Ende September besuchte die ehemalige ASF-Freiwillige Katherine Semel Dachau. Sie war zum Nachbereitungswochenende der Jugendbegegnung hier und ich habe mich sehr gefreut, dass sie und ihre Nachfolgerin Agco mich besuchten! Kat hat viel Erfreuliches zu berichten: Seit kurzem hat sie jetzt ihren Traumjob am Los Angeles Museum of the Holocaust – so sind wir jetzt wieder Kolleginnen und haben auch schon konkrete Pläne geschmiedet.

Kat schreibt:

„Meine Zeit in Dachau (und Bamberg und Mainz und Oberschleißheim) war sehr gut und es hat mich sehr gefreut dich zu besuchen! 

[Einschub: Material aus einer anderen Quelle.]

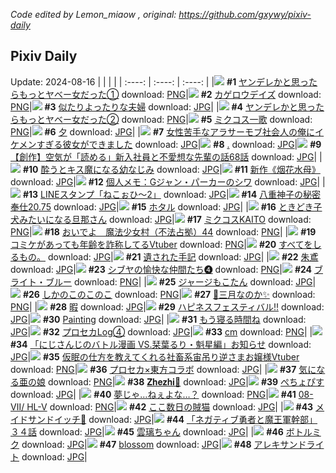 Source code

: *Code edited by Lemon_miaow , original: https://github.com/gxywy/pixiv-daily*
## Pixiv Daily 
Update: 2024-08-16
|      |      |      |
| :----: | :----: | :----: |
|![](https://pximg.lemonmiaow.xyz/c/240x480/img-master/img/2024/08/14/00/01/56/121464184_p0_master1200.jpg) **#1** [ヤンデレかと思ったらもっとヤベー女だった①](https://www.pixiv.net/artworks/121464184) download: [PNG](https://pximg.lemonmiaow.xyz/img-original/img/2024/08/14/00/01/56/121464184_p0.png)|![](https://pximg.lemonmiaow.xyz/c/240x480/img-master/img/2024/08/15/12/30/03/121506139_p0_master1200.jpg) **#2** [カゲロウデイズ](https://www.pixiv.net/artworks/121506139) download: [PNG](https://pximg.lemonmiaow.xyz/img-original/img/2024/08/15/12/30/03/121506139_p0.png)|![](https://pximg.lemonmiaow.xyz/c/240x480/img-master/img/2024/08/14/00/10/08/121464557_p0_master1200.jpg) **#3** [似たりよったりな夫婦](https://www.pixiv.net/artworks/121464557) download: [JPG](https://pximg.lemonmiaow.xyz/img-original/img/2024/08/14/00/10/08/121464557_p0.jpg)|
|![](https://pximg.lemonmiaow.xyz/c/240x480/img-master/img/2024/08/15/00/00/33/121493971_p0_master1200.jpg) **#4** [ヤンデレかと思ったらもっとヤベー女だった②](https://www.pixiv.net/artworks/121493971) download: [PNG](https://pximg.lemonmiaow.xyz/img-original/img/2024/08/15/00/00/33/121493971_p0.png)|![](https://pximg.lemonmiaow.xyz/c/240x480/img-master/img/2024/08/14/20/40/47/121487156_p0_master1200.jpg) **#5** [ミクコス一歌](https://www.pixiv.net/artworks/121487156) download: [PNG](https://pximg.lemonmiaow.xyz/img-original/img/2024/08/14/20/40/47/121487156_p0.png)|![](https://pximg.lemonmiaow.xyz/c/240x480/img-master/img/2024/08/15/01/13/40/121496311_p0_master1200.jpg) **#6** [夕](https://www.pixiv.net/artworks/121496311) download: [JPG](https://pximg.lemonmiaow.xyz/img-original/img/2024/08/15/01/13/40/121496311_p0.jpg)|
|![](https://pximg.lemonmiaow.xyz/c/240x480/img-master/img/2024/08/14/00/27/03/121465087_p0_master1200.jpg) **#7** [女性苦手なアラサーモブ社会人の俺にイケメンすぎる彼女ができました](https://www.pixiv.net/artworks/121465087) download: [JPG](https://pximg.lemonmiaow.xyz/img-original/img/2024/08/14/00/27/03/121465087_p0.jpg)|![](https://pximg.lemonmiaow.xyz/c/240x480/img-master/img/2024/08/15/00/00/30/121493961_p0_master1200.jpg) **#8** [.](https://www.pixiv.net/artworks/121493961) download: [JPG](https://pximg.lemonmiaow.xyz/img-original/img/2024/08/15/00/00/30/121493961_p0.jpg)|![](https://pximg.lemonmiaow.xyz/c/240x480/img-master/img/2024/08/15/18/59/07/121514401_p0_master1200.jpg) **#9** [【創作】空気が「読める」新入社員と不愛想な先輩の話68話](https://www.pixiv.net/artworks/121514401) download: [JPG](https://pximg.lemonmiaow.xyz/img-original/img/2024/08/15/18/59/07/121514401_p0.jpg)|
|![](https://pximg.lemonmiaow.xyz/c/240x480/img-master/img/2024/08/15/20/06/09/121516308_p0_master1200.jpg) **#10** [酔うとキス魔になる幼なじみ](https://www.pixiv.net/artworks/121516308) download: [JPG](https://pximg.lemonmiaow.xyz/img-original/img/2024/08/15/20/06/09/121516308_p0.jpg)|![](https://pximg.lemonmiaow.xyz/c/240x480/img-master/img/2024/08/14/01/08/08/121466229_p0_master1200.jpg) **#11** [新作《烟花水母》](https://www.pixiv.net/artworks/121466229) download: [JPG](https://pximg.lemonmiaow.xyz/img-original/img/2024/08/14/01/08/08/121466229_p0.jpg)|![](https://pximg.lemonmiaow.xyz/c/240x480/img-master/img/2024/08/15/06/00/05/121500314_p0_master1200.jpg) **#12** [個人メモ：Gジャン・パーカーのシワ](https://www.pixiv.net/artworks/121500314) download: [JPG](https://pximg.lemonmiaow.xyz/img-original/img/2024/08/15/06/00/05/121500314_p0.jpg)|
|![](https://pximg.lemonmiaow.xyz/c/240x480/img-master/img/2024/08/15/00/00/33/121493973_p0_master1200.jpg) **#13** [LINEスタンプ「ねこぉひ～2」](https://www.pixiv.net/artworks/121493973) download: [JPG](https://pximg.lemonmiaow.xyz/img-original/img/2024/08/15/00/00/33/121493973_p0.jpg)|![](https://pximg.lemonmiaow.xyz/c/240x480/img-master/img/2024/08/14/00/39/47/121465484_p0_master1200.jpg) **#14** [八重神子の秘密奉仕20.75](https://www.pixiv.net/artworks/121465484) download: [JPG](https://pximg.lemonmiaow.xyz/img-original/img/2024/08/14/00/39/47/121465484_p0.jpg)|![](https://pximg.lemonmiaow.xyz/c/240x480/img-master/img/2024/08/15/00/00/12/121493874_p0_master1200.jpg) **#15** [ホタル](https://www.pixiv.net/artworks/121493874) download: [JPG](https://pximg.lemonmiaow.xyz/img-original/img/2024/08/15/00/00/12/121493874_p0.jpg)|
|![](https://pximg.lemonmiaow.xyz/c/240x480/img-master/img/2024/08/15/00/00/23/121493939_p0_master1200.jpg) **#16** [ときどき子犬みたいになる旦那さん](https://www.pixiv.net/artworks/121493939) download: [JPG](https://pximg.lemonmiaow.xyz/img-original/img/2024/08/15/00/00/23/121493939_p0.jpg)|![](https://pximg.lemonmiaow.xyz/c/240x480/img-master/img/2024/08/15/09/14/25/121502730_p0_master1200.jpg) **#17** [ミクコスKAITO](https://www.pixiv.net/artworks/121502730) download: [PNG](https://pximg.lemonmiaow.xyz/img-original/img/2024/08/15/09/14/25/121502730_p0.png)|![](https://pximg.lemonmiaow.xyz/c/240x480/img-master/img/2024/08/14/12/00/26/121475636_p0_master1200.jpg) **#18** [おいでよ　魔法少女村（不法占拠）44](https://www.pixiv.net/artworks/121475636) download: [PNG](https://pximg.lemonmiaow.xyz/img-original/img/2024/08/14/12/00/26/121475636_p0.png)|
|![](https://pximg.lemonmiaow.xyz/c/240x480/img-master/img/2024/08/14/21/18/48/121488366_p0_master1200.jpg) **#19** [コミケがあっても年齢を詐称してるVtuber](https://www.pixiv.net/artworks/121488366) download: [PNG](https://pximg.lemonmiaow.xyz/img-original/img/2024/08/14/21/18/48/121488366_p0.png)|![](https://pximg.lemonmiaow.xyz/c/240x480/img-master/img/2024/08/15/18/06/10/121513119_p0_master1200.jpg) **#20** [すべてをしるもの。](https://www.pixiv.net/artworks/121513119) download: [JPG](https://pximg.lemonmiaow.xyz/img-original/img/2024/08/15/18/06/10/121513119_p0.jpg)|![](https://pximg.lemonmiaow.xyz/c/240x480/img-master/img/2024/08/14/20/02/46/121486094_p0_master1200.jpg) **#21** [遺された手記](https://www.pixiv.net/artworks/121486094) download: [JPG](https://pximg.lemonmiaow.xyz/img-original/img/2024/08/14/20/02/46/121486094_p0.jpg)|
|![](https://pximg.lemonmiaow.xyz/c/240x480/img-master/img/2024/08/14/00/00/05/121463916_p0_master1200.jpg) **#22** [朱鳶](https://www.pixiv.net/artworks/121463916) download: [JPG](https://pximg.lemonmiaow.xyz/img-original/img/2024/08/14/00/00/05/121463916_p0.jpg)|![](https://pximg.lemonmiaow.xyz/c/240x480/img-master/img/2024/08/14/00/57/39/121465938_p0_master1200.jpg) **#23** [シブヤの愉快な仲間たち❹](https://www.pixiv.net/artworks/121465938) download: [PNG](https://pximg.lemonmiaow.xyz/img-original/img/2024/08/14/00/57/39/121465938_p0.png)|![](https://pximg.lemonmiaow.xyz/c/240x480/img-master/img/2024/08/15/00/03/47/121494242_p0_master1200.jpg) **#24** [ブライト・ブルー](https://www.pixiv.net/artworks/121494242) download: [PNG](https://pximg.lemonmiaow.xyz/img-original/img/2024/08/15/00/03/47/121494242_p0.png)|
|![](https://pximg.lemonmiaow.xyz/c/240x480/img-master/img/2024/08/14/00/00/29/121464013_p0_master1200.jpg) **#25** [ジャージもこたん](https://www.pixiv.net/artworks/121464013) download: [JPG](https://pximg.lemonmiaow.xyz/img-original/img/2024/08/14/00/00/29/121464013_p0.jpg)|![](https://pximg.lemonmiaow.xyz/c/240x480/img-master/img/2024/08/14/10/18/37/121473878_master1200.jpg) **#26** [しかのこのこのこ](https://www.pixiv.net/artworks/121473878) download: [PNG](https://pximg.lemonmiaow.xyz/img-original/img/2024/08/14/10/18/37/121473878.png)|![](https://pximg.lemonmiaow.xyz/c/240x480/img-master/img/2024/08/14/14/54/14/121478774_p0_master1200.jpg) **#27** [🌸三月なのか✨](https://www.pixiv.net/artworks/121478774) download: [PNG](https://pximg.lemonmiaow.xyz/img-original/img/2024/08/14/14/54/14/121478774_p0.png)|
|![](https://pximg.lemonmiaow.xyz/c/240x480/img-master/img/2024/08/14/00/00/12/121463954_p0_master1200.jpg) **#28** [暇](https://www.pixiv.net/artworks/121463954) download: [JPG](https://pximg.lemonmiaow.xyz/img-original/img/2024/08/14/00/00/12/121463954_p0.jpg)|![](https://pximg.lemonmiaow.xyz/c/240x480/img-master/img/2024/08/15/20/30/03/121516898_p0_master1200.jpg) **#29** [ハピネスフェスティバル‼](https://www.pixiv.net/artworks/121516898) download: [JPG](https://pximg.lemonmiaow.xyz/img-original/img/2024/08/15/20/30/03/121516898_p0.jpg)|![](https://pximg.lemonmiaow.xyz/c/240x480/img-master/img/2024/08/14/13/11/18/121477002_p0_master1200.jpg) **#30** [Painting](https://www.pixiv.net/artworks/121477002) download: [JPG](https://pximg.lemonmiaow.xyz/img-original/img/2024/08/14/13/11/18/121477002_p0.jpg)|
|![](https://pximg.lemonmiaow.xyz/c/240x480/img-master/img/2024/08/15/00/29/33/121495068_p0_master1200.jpg) **#31** [もう寝る時間ね](https://www.pixiv.net/artworks/121495068) download: [JPG](https://pximg.lemonmiaow.xyz/img-original/img/2024/08/15/00/29/33/121495068_p0.jpg)|![](https://pximg.lemonmiaow.xyz/c/240x480/img-master/img/2024/08/14/13/29/15/121477293_p0_master1200.jpg) **#32** [プロセカLog④](https://www.pixiv.net/artworks/121477293) download: [JPG](https://pximg.lemonmiaow.xyz/img-original/img/2024/08/14/13/29/15/121477293_p0.jpg)|![](https://pximg.lemonmiaow.xyz/c/240x480/img-master/img/2024/08/14/20/32/10/121486920_p0_master1200.jpg) **#33** [cm](https://www.pixiv.net/artworks/121486920) download: [PNG](https://pximg.lemonmiaow.xyz/img-original/img/2024/08/14/20/32/10/121486920_p0.png)|
|![](https://pximg.lemonmiaow.xyz/c/240x480/img-master/img/2024/08/15/19/25/39/121515156_p0_master1200.jpg) **#34** [「にじさんじのバトル漫画 VS.栞葉るり・魁星編」お知らせ](https://www.pixiv.net/artworks/121515156) download: [JPG](https://pximg.lemonmiaow.xyz/img-original/img/2024/08/15/19/25/39/121515156_p0.jpg)|![](https://pximg.lemonmiaow.xyz/c/240x480/img-master/img/2024/08/15/20/16/49/121516550_p0_master1200.jpg) **#35** [仮眠の仕方を教えてくれる社畜系宙吊り逆さまお嬢様Vtuber](https://www.pixiv.net/artworks/121516550) download: [PNG](https://pximg.lemonmiaow.xyz/img-original/img/2024/08/15/20/16/49/121516550_p0.png)|![](https://pximg.lemonmiaow.xyz/c/240x480/img-master/img/2024/08/14/13/32/04/121477343_p0_master1200.jpg) **#36** [プロセカ×東方コラボ](https://www.pixiv.net/artworks/121477343) download: [JPG](https://pximg.lemonmiaow.xyz/img-original/img/2024/08/14/13/32/04/121477343_p0.jpg)|
|![](https://pximg.lemonmiaow.xyz/c/240x480/img-master/img/2024/08/14/22/01/56/121489801_p0_master1200.jpg) **#37** [気になる亜の娘](https://www.pixiv.net/artworks/121489801) download: [PNG](https://pximg.lemonmiaow.xyz/img-original/img/2024/08/14/22/01/56/121489801_p0.png)|![](https://pximg.lemonmiaow.xyz/c/240x480/img-master/img/2024/08/15/20/00/05/121516072_p0_master1200.jpg) **#38** [𝐙𝐡𝐞𝐳𝐡𝐢🎨](https://www.pixiv.net/artworks/121516072) download: [JPG](https://pximg.lemonmiaow.xyz/img-original/img/2024/08/15/20/00/05/121516072_p0.jpg)|![](https://pximg.lemonmiaow.xyz/c/240x480/img-master/img/2024/08/15/12/32/07/121506184_p0_master1200.jpg) **#39** [ぺちょぴす](https://www.pixiv.net/artworks/121506184) download: [JPG](https://pximg.lemonmiaow.xyz/img-original/img/2024/08/15/12/32/07/121506184_p0.jpg)|
|![](https://pximg.lemonmiaow.xyz/c/240x480/img-master/img/2024/08/15/20/00/59/121516174_p0_master1200.jpg) **#40** [夢じゃ…ねぇよな…？](https://www.pixiv.net/artworks/121516174) download: [PNG](https://pximg.lemonmiaow.xyz/img-original/img/2024/08/15/20/00/59/121516174_p0.png)|![](https://pximg.lemonmiaow.xyz/c/240x480/img-master/img/2024/08/15/14/33/01/121466003_p0_master1200.jpg) **#41** [08-Ⅶ/ HL-Ⅴ](https://www.pixiv.net/artworks/121466003) download: [PNG](https://pximg.lemonmiaow.xyz/img-original/img/2024/08/15/14/33/01/121466003_p0.png)|![](https://pximg.lemonmiaow.xyz/c/240x480/img-master/img/2024/08/15/16/42/58/121500065_p0_master1200.jpg) **#42** [ここ数日の賊猫](https://www.pixiv.net/artworks/121500065) download: [JPG](https://pximg.lemonmiaow.xyz/img-original/img/2024/08/15/16/42/58/121500065_p0.jpg)|
|![](https://pximg.lemonmiaow.xyz/c/240x480/img-master/img/2024/08/14/18/00/12/121482833_p0_master1200.jpg) **#43** [メイドサンドイッチ🥪](https://www.pixiv.net/artworks/121482833) download: [JPG](https://pximg.lemonmiaow.xyz/img-original/img/2024/08/14/18/00/12/121482833_p0.jpg)|![](https://pximg.lemonmiaow.xyz/c/240x480/img-master/img/2024/08/15/17/39/13/121512361_p0_master1200.jpg) **#44** [「ネガティブ勇者と魔王軍幹部」３４話](https://www.pixiv.net/artworks/121512361) download: [JPG](https://pximg.lemonmiaow.xyz/img-original/img/2024/08/15/17/39/13/121512361_p0.jpg)|![](https://pximg.lemonmiaow.xyz/c/240x480/img-master/img/2024/08/14/16/32/42/121480714_p0_master1200.jpg) **#45** [雲璃ちゃん](https://www.pixiv.net/artworks/121480714) download: [JPG](https://pximg.lemonmiaow.xyz/img-original/img/2024/08/14/16/32/42/121480714_p0.jpg)|
|![](https://pximg.lemonmiaow.xyz/c/240x480/img-master/img/2024/08/14/00/28/29/121465126_p0_master1200.jpg) **#46** [ボトルミク](https://www.pixiv.net/artworks/121465126) download: [JPG](https://pximg.lemonmiaow.xyz/img-original/img/2024/08/14/00/28/29/121465126_p0.jpg)|![](https://pximg.lemonmiaow.xyz/c/240x480/img-master/img/2024/08/15/00/00/04/121493829_p0_master1200.jpg) **#47** [blossom](https://www.pixiv.net/artworks/121493829) download: [JPG](https://pximg.lemonmiaow.xyz/img-original/img/2024/08/15/00/00/04/121493829_p0.jpg)|![](https://pximg.lemonmiaow.xyz/c/240x480/img-master/img/2024/08/15/23/04/29/121522032_p0_master1200.jpg) **#48** [アレキサンドライト](https://www.pixiv.net/artworks/121522032) download: [JPG](https://pximg.lemonmiaow.xyz/img-original/img/2024/08/15/23/04/29/121522032_p0.jpg)|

Hier ist ein Foto von mir im Los Angeles Museum of the Holocaust, wo ich Director of Student Tours bin. Ich arbeite im Education Department meistens mit Studenten und Besuchern. Der Eintritt im Museum ist kostenlos, das Museum hat jeden Tag der Woche geöffnet. Hinter mir auf dem Bild sieht man den „Tree of Testimony“ (Baum der Zeugnisse), der von der Shoah Foundation kommt. Er hat über 52,000 Zeitzeugenaussagen von Holocaust Zeitzeugen, die in 70 T.V.s 365 Tage des Jahres laufen. Jedes Zeugnis wird mindestens 1 mal pro Jahr abgespielt.“

Kat kann jetzt nicht nur mit Jugendlichen in L.A. arbeiten, sondern konnte auch ihr Engagement für die Jugendbegegnung in Dachau in ihre neue Arbeit integrieren. Und auch für das Gedächtnisbuch bleibt sie aktiv: 2017 möchte sie die Internationale Wanderausstellung Namen statt Nummern in dem Museum zeigen! Wir freuen uns sehr über diese transatlantische Kooperation und wünschen Kat alles Gute für ihre neue Arbeit!